We stare at each other for an awkward moment and when I finally have had enough of... whatever this is, I make a move towards my front door. "See you around."

"Bye Anne." She walks to the driver's side of the SUV parked next to my car.

******

The light on my phone blinks a couple of times before I reach to grab it.

I place my drink next to it and answer it.

"Hi mom." There is an inflection in my tone meant to sound excited. Excitement is not what I would use to describe my conversations with my mom.

"Hi, darling." The endearment falls flat. "Just wanted to check in. It has been a while."

Has it been three weeks already? Our calls are like clockwork. Almost as precise as my visits, which are only on major holidays and her birthday. "Work has kept me busy."

She sighs, following her script to a T. "Well, your father misses you."

"I know, I will see if I can visit soon." My father is probably sitting in his favorite chair, watching an old football game, not at all missing my presence. "Have you talked to Bobbie?"

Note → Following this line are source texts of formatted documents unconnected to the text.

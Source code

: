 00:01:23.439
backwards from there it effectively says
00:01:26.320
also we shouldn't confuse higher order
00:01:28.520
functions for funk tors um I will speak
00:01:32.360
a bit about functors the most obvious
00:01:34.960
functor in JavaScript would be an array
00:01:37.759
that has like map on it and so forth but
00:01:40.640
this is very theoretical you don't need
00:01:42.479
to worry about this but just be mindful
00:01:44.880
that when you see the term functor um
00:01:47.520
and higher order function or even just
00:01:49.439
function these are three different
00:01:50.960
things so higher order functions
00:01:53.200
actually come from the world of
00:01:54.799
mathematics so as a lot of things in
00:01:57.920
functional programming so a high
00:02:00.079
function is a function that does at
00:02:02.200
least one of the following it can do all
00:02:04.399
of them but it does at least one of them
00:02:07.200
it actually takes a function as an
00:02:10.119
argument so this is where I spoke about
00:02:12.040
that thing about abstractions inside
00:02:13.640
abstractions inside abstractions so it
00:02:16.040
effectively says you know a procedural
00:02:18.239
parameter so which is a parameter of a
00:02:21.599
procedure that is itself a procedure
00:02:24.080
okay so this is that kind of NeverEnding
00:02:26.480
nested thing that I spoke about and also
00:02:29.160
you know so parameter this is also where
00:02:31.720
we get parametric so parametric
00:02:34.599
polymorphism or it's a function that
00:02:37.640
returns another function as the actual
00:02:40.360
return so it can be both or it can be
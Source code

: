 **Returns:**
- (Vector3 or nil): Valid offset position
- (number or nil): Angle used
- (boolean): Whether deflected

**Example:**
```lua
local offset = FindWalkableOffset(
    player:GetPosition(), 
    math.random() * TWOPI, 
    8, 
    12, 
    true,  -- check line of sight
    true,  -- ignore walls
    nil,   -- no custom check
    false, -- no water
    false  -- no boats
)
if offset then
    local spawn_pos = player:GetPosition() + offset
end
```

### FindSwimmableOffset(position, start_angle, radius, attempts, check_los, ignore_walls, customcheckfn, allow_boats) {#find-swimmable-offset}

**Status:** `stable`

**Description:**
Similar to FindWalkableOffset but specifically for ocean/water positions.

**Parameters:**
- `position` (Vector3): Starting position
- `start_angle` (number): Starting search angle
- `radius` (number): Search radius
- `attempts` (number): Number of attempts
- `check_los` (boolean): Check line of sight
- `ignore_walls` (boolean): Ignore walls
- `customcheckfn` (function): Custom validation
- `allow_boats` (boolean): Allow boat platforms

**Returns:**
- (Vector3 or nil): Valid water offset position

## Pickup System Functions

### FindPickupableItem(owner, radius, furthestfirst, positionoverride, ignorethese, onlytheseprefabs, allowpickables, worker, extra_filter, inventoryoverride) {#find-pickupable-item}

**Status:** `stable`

Talking to my mom doesn't give me the comfort it would give most. She's not mean but she's also not warm. She tries hard to be caring but to an extent. I don't blame her and yet I wish she would try just a little more. I'm not the little girl that would beg for her attention or ask to get a hug or a kiss to feel better. Maybe because I know it will not make me feel better. But I know I am too critical and too harsh and have high expectations. I have to remind myself that I am lucky that I have a mother who calls at all.

"He's doing well." She chats some more about how she's doing and how her garden is holding up. She sighs again, not unusual but more noticeable than before.

"Are you okay? You sound tired." I imagine her leaning against our old kitchen counter, holding on to the cabled phone in one hand and the other inside the pocket of her washed out green apron. Her shabby curls are probably untamed from the heat of the pots and pans. She probably just finished cooking.

"Yes," That is all I get.

Being vulnerable is not something we have much practice in. It is hard not to be concerned when she doesn't add anything else.

"Do you need help with anything?" I already know the answer.

"No, you just make sure you're taking care of yourself." She's probably patting her hand against her hip now. Our conversation has run its course and we are going off script now.

"I miss you guys." I throw out there. Because I hope that if I am honest, it will push her to do the same.

"Take care, sweetheart." Click.

******

On Wednesday afternoon the following week I run into Quin in the restroom.